There is one centralized source of truth. The alpm/pacman database. All of these tools use it. Shelly adds additional access to the unvetted AUR. And if you use flatpaks add the flatpack database as a second source to truth in parallel. This is true whether you manage them from GUI or CLI.

A GUI is not a source of truth

I would have just said I find it confusing rather than using a tired old cliché.

Finally, now was that really so hard? All this wasted time when you could have just gone directly to the point, but no you just had to start by being insufferable. You and your pride and you ego.

And you understand English just fine. I know you know I didn’t claim a GUI is the same as the underlying pacman database or whatever you have configured in there. Everyone else here is able to understand just fine, that the point was the confusion that comes from having two options for a gui tool, and for no apparent reason.

You know you understood that, I know you understood that, so why waste so much time and keystrokes to being part of the problem that hinders the adoption of linux?

(And no, I’m not giving you the checkmark for the answer.)

Q:

A:

The point is that these are all interchangeable, but that best practice is probably to use none of them unless it really improves your comfort level with the OS. “Ignore the GUIs” is indeed getting directly to that point.

You choosing to not believe that is a separate matter.

I can’t read your mind and it’s honestly still not clear that you understand: these software all read and write to the same database. There isn’t any “configuration” to make them do otherwise - other than using Shelly for flatpaks and appimages in addition. And Shelly isn’t a source of truth for flatpaks either.

Just use (or don’t) whatever you want. Preferably pacman + paru if you use AUR for greatest reliability.

Note: per the commit referenced below this is likely moving - at least officially - to shelly.
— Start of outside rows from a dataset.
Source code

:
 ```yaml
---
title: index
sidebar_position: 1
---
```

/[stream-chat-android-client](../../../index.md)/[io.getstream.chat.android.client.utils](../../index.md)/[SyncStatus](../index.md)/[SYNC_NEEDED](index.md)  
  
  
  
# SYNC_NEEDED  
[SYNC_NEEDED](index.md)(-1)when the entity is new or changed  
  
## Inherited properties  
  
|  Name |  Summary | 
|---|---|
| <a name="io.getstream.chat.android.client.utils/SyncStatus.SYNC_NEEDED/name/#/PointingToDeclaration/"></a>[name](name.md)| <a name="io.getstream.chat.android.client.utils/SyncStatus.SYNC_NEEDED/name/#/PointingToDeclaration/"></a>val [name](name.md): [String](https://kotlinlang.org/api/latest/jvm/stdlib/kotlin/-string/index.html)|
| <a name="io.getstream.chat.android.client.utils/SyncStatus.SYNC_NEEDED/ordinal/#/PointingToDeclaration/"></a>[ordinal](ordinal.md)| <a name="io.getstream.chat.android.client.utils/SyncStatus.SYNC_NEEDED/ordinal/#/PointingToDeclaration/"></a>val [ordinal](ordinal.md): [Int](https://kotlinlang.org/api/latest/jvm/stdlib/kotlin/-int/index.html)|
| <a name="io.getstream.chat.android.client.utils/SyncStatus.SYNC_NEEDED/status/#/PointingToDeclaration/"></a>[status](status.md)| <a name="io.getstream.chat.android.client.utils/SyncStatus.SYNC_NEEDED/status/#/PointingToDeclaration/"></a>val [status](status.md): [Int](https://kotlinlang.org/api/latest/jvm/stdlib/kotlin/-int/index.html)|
It’s up to individuals to decide if they feel shelly has sufficiently stabilized.

pacman -Qi pamac

Maybe also check using the TAB key if you have pamac-GTK or pamac-GTK3.

Learn to use the terminal, it’s the one tool you can trust more than any other :wink:

In any case it looks like the supported answer will converge to “use Shelly”

With the cachy team (vlad) contributing to shelly and it moving to be the bundled and recommended AUR helper it’s becoming more of a first-party tool.